Manningtree, historically a port, lies between the far larger towns of Colchester and Ipswich on the River Stour and its railway station serves a wide rural hinterland and is the gateway to Constable Country. The town, which claims to be England's smallest by area, has a delicatessen, a farm shop, a whole food shop, two bakeries and a twice-weekly market with butcher, fishmonger and greengrocers and, currently, a small Tesco Express. Tesco is now proposing to build a 30,000 square foot store on the edge of the town, right next door to the farm shop, opposite a newsagent and adjacent to the existing Five Ways Co-Op supermarket, the only large food store in the town, which has lodged an application to expand. Residents point out that there are already 10 Tesco stores within 10 miles of Manningtree already and the roads to them are better than the narrow roads of the Dedham Vale. The proposed new store is not on the local plan. An estimated 200 people packed the scout hall in Lawford, the neighbouring village to express opposition to Tesco's proposals when they held a consultation last month. Jenny Hawley, chairman of Stour Community First, a group set up to oppose the planning application when it comes, said: "What Tesco is proposing is totally out of proportion with the need and character of a small, historic town. We are not prepared to sit back and watch Tesco take over Manningtree. Its shops and restaurants and the smallholders and farm shops of the surrounding area would be unable to cope with it. It would totally change the character of the area." Nicky Young, a working mother with children who moved into the town eight years ago, said: "I'm very passionate about Manningtree as I moved there from Colchester because of the community spirit, the shops and the school. We will lose all that if there is a big Tesco here. It would attract people from a wide radius and it would change the things that make Manningtree special, that sense that you can send your children out to the local shop and it is safe. If I had wanted a Tesco I'd have stayed in Colchester."
Lee Lay-Flurrie, the mayor, said: "There is no doubt I am against it in principle on a personal basis but as the council we do need to wait until we see the application."
Lady Cranbrook, who successfully campaigned to stop a superstore in her local town of Saxmundham in Suffolk and who is a member of the Tory Quality of Life policy group, said: "Small shops provide elderly people with their only contact with humanity. On a profound level, we have been destroying the means of having society banks and post offices, pubs. Tesco provides a big car park and the pattern of car parking changes. People don't want to walk to the high street. There is only so much retailing available. The large retailers mop up what there is. But small shops are the seedbed for new businesses."
Henry Oliver of the New Economics Foundation, which has campaigned against the excessive power of supermarkets, said that much would depend on the Government's planning guidance following the consultation on the White Paper, which has just closed. Kate Barker, the Treasury's planning adviser, recommended the removal of the "need test" for retailing but the present proposal is that an "impact test" should be retained.

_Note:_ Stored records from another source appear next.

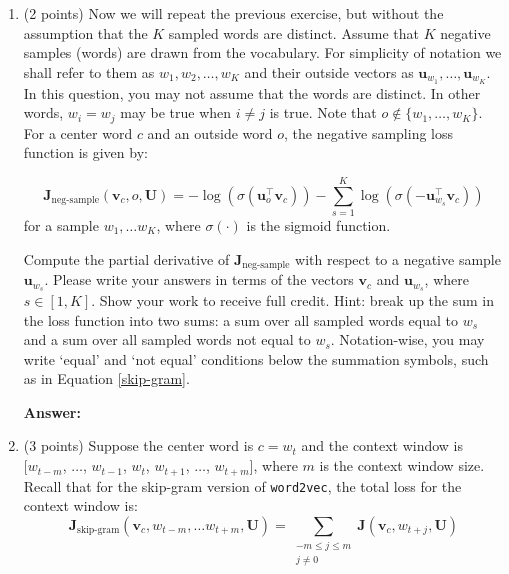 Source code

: \documentclass{article}
\newenvironment{answer}{
    {\bf Answer:} \sf \begingroup\color{red}
}{\endgroup}%
\begin{document}
\begin{enumerate}[label=(\alph*)]
\item (2 points) Now we will repeat the previous exercise, but without the assumption that the $K$ sampled words are distinct.  Assume that $K$ negative samples (words) are drawn from the vocabulary. For simplicity of notation we shall refer to them as $w_1, w_2, \dots, w_K$ and their outside vectors as $\bm u_{w_1}, \dots, \bm u_{w_K}$. In this question, you may not assume that the words are distinct. In other words, $w_i=w_j$ may be true when $i\neq j$ is true.
Note that $o\notin\{w_1, \dots, w_K\}$. 
For a center word $c$ and an outside word $o$, the negative sampling loss function is given by:

\begin{equation}
\bm J_{\text{neg-sample}}(\bm v_c, o, \bm U) = -\log(\sigma(\bm u_o^\top \bm v_c)) - \sum_{s=1}^K \log(\sigma(-\bm u_{w_s}^\top \bm v_c))
\end{equation}
for a sample $w_1, \ldots w_K$, where $\sigma(\cdot)$ is the sigmoid function.

Compute the partial derivative of $\bm J_{\text{neg-sample}}$ with respect to a negative sample $\bm u_{w_s}$. Please write your answers in terms of the vectors $\bm v_c$ and $\bm u_{w_s}$, where $s \in [1, K]$. Show your work to receive full credit. Hint: break up the sum in the loss function into two sums: a sum over all sampled words equal to $w_s$ and a sum over all sampled words not equal to $w_s$. Notation-wise, you may write `equal' and `not equal' conditions below the summation symbols, such as in Equation \ref{skip-gram}.

\begin{shaded}
\begin{answer}

\end{answer}
\end{shaded}

\item (3 points) Suppose the center word is $c = w_t$ and the context window is $[w_{t-m}$, $\ldots$, $w_{t-1}$, $w_{t}$, $w_{t+1}$, $\ldots$, $w_{t+m}]$, where $m$ is the context window size. Recall that for the  skip-gram version of {\tt word2vec}, the total loss for the context window is:
\begin{equation}
\label{skip-gram}
\bm J_{\textrm{skip-gram}}(\bm v_c, w_{t-m},\ldots w_{t+m}, \bm U) = \sum_{\substack{-m\le j \le m \\ j\ne 0}} \bm J(\bm v_c, w_{t+j}, \bm U)
\end{equation}


\end{enumerate}
\end{document}
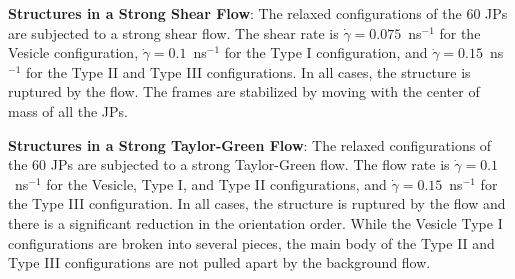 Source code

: 


\noindent
{\bf Structures in a Strong Shear Flow}:
The relaxed configurations of the 60 JPs are subjected to a strong shear
flow. The shear rate is $\dot{\gamma} = 0.075$~ns$^{-1}$ for the Vesicle
configuration, $\dot{\gamma} = 0.1$~ns$^{-1}$ for the Type I
configuration, and $\dot{\gamma} = 0.15$~ns$^{-1}$ for the Type II and
Type III configurations. In all cases, the structure is ruptured by the
flow. The frames are stabilized by moving with the center of mass of all
the JPs.


\noindent
{\bf Structures in a Strong Taylor-Green Flow}:
The relaxed configurations of the 60 JPs are subjected to a strong
Taylor-Green flow. The flow rate is $\dot{\gamma} = 0.1$~ns$^{-1}$ for
the Vesicle, Type I, and Type II configurations, and $\dot{\gamma} =
0.15$~ns$^{-1}$ for the Type III configuration. In all cases, the
structure is ruptured by the flow and there is a significant reduction
in the orientation order. While the Vesicle Type I configurations are
broken into several pieces, the main body of the Type II and Type III
configurations are not pulled apart by the background flow.

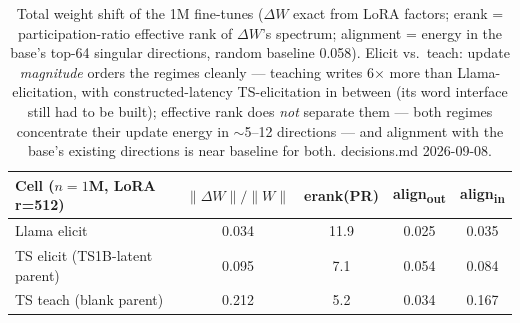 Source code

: \begin{table}[t]
\centering
\begin{tabular}{lcccc}
\hline
Cell ($n=1$M, LoRA r=512) & $\|\Delta W\|/\|W\|$ & erank(PR) & align\textsubscript{out} & align\textsubscript{in} \\
\hline
Llama elicit & 0.034 & 11.9 & 0.025 & 0.035 \\
TS elicit (TS1B-latent parent) & 0.095 & 7.1 & 0.054 & 0.084 \\
TS teach (blank parent) & 0.212 & 5.2 & 0.034 & 0.167 \\
\hline
\end{tabular}
\caption{Total weight shift of the 1M fine-tunes ($\Delta W$ exact from LoRA factors; erank = participation-ratio effective rank of $\Delta W$'s spectrum; alignment = energy in the base's top-64 singular directions, random baseline 0.058). Elicit vs.\ teach: update \emph{magnitude} orders the regimes cleanly --- teaching writes 6$\times$ more than Llama-elicitation, with constructed-latency TS-elicitation in between (its word interface still had to be built); effective rank does \emph{not} separate them --- both regimes concentrate their update energy in $\sim$5--12 directions --- and alignment with the base's existing directions is near baseline for both. decisions.md 2026-09-08.}
\label{tab:weight_shift}
\end{table}
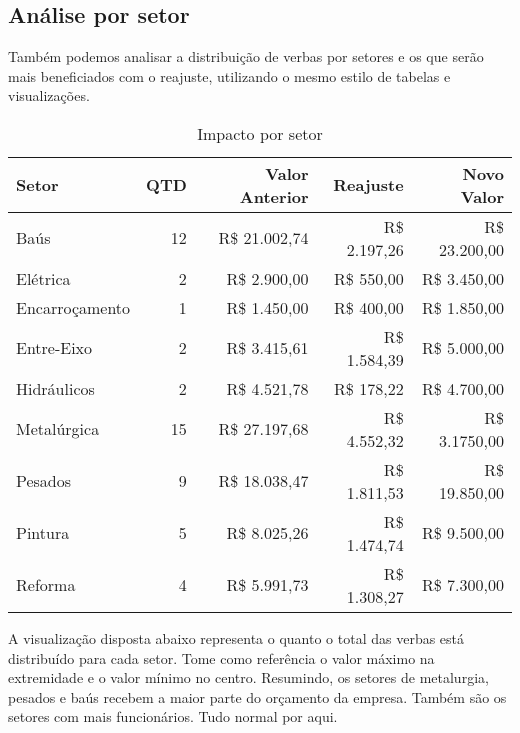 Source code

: \documentclass[a4paper, 12pt]{CSSullivanBusinessReport}
\begin{document}
\begin{fullwidth}
\subsection{Análise por setor}

Também podemos analisar a distribuição de verbas por setores e os que serão mais beneficiados com o reajuste, utilizando o mesmo estilo de tabelas e visualizações.


\begin{table}[h]
\centering
\caption{Impacto por setor}
\begin{tabular}{lrrrr}
    \toprule
\textbf{Setor} & \textbf{QTD} & \textbf{Valor Anterior} & \textbf{Reajuste} & \textbf{Novo Valor} \\ 
    \midrule
  Baús & 12 & R\$ 21.002,74 & R\$ 2.197,26 & R\$ 23.200,00 \\ 
  Elétrica & 2 & R\$ 2.900,00 & R\$ 550,00 & R\$ 3.450,00 \\ 
  Encarroçamento & 1 & R\$ 1.450,00 & R\$ 400,00 & R\$ 1.850,00 \\ 
  Entre-Eixo & 2 & R\$ 3.415,61 & R\$ 1.584,39 & R\$ 5.000,00 \\ 
  Hidráulicos & 2 & R\$ 4.521,78 & R\$ 178,22 & R\$ 4.700,00 \\ 
  Metalúrgica & 15 & R\$ 27.197,68 & R\$ 4.552,32 & R\$ 3.1750,00 \\ 
  Pesados & 9 & R\$ 18.038,47 & R\$ 1.811,53 & R\$ 19.850,00 \\ 
  Pintura & 5 & R\$ 8.025,26 & R\$ 1.474,74 & R\$ 9.500,00 \\ 
  Reforma & 4 & R\$ 5.991,73 & R\$ 1.308,27 & R\$ 7.300,00 \\ 
   \hline
\end{tabular}
\label{tab:setor}
\end{table}


A visualização disposta abaixo representa o quanto o total das verbas está distribuído para cada setor. Tome como referência o valor máximo na extremidade e o valor mínimo no centro. Resumindo, os setores de metalurgia, pesados e baús recebem a maior parte do orçamento da empresa. Também são os setores com mais funcionários. Tudo normal por aqui.


\end{fullwidth}
\end{document}
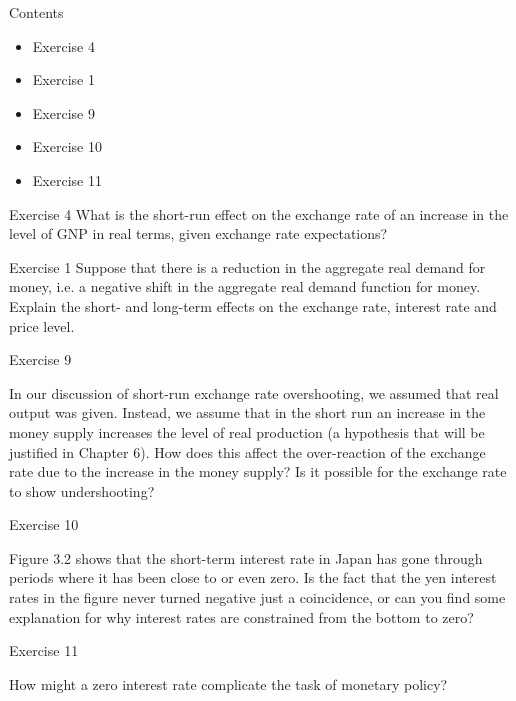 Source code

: \begin{frame}{Contents}
\protect\hypertarget{in-queste-diapositive}{}

\begin{itemize}
\item
  Exercise 4
\item
  Exercise 1
\item
  Exercise 9
\item
  Exercise 10
\item
  Exercise 11
\end{itemize}

\end{frame}

\begin{frame}{Exercise 4}
What is the short-run effect on the exchange rate of an increase in the level of GNP in real terms, given exchange rate expectations?
\end{frame}

\begin{frame}{Exercise 1}
Suppose that there is a reduction in the aggregate real demand for money, i.e. a negative shift in the aggregate real demand function for money. Explain the short- and long-term effects on the exchange rate, interest rate and price level.
\end{frame}

\begin{frame}{Exercise 9}

In our discussion of short-run exchange rate overshooting, we assumed that real output was given. Instead, we assume that in the short run an increase in the money supply increases the level of real production (a hypothesis that will be justified in Chapter 6). How does this affect the over-reaction of the exchange rate due to the increase in the money supply? Is it possible for the exchange rate to show undershooting?
\end{frame}

\begin{frame}{Exercise 10}

Figure 3.2 shows that the short-term interest rate in Japan has gone through periods where it has been close to or even zero. Is the fact that the yen interest rates in the figure never turned negative just a coincidence, or can you find some explanation for why interest rates are constrained from the bottom to zero?
\end{frame}

\begin{frame}{Exercise 11}

How might a zero interest rate complicate the task of monetary policy?
\end{frame}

A Tesco spokesman said: "It is not true to say that everyone is opposed to our proposed food store in Manningtree. We have just conducted an extensive public consultation over four days. 600 people came to the exhibition. A large number said they want something that better meets their food shopping needs. At the moment eight out of 10 people say they are driving to large food stores in nearby towns. That does not fit with protecting the town centre. This proposal is at present in draft. That is why there has been such an extensive public consultation. We will continue to work with the council to define the town's shopping needs."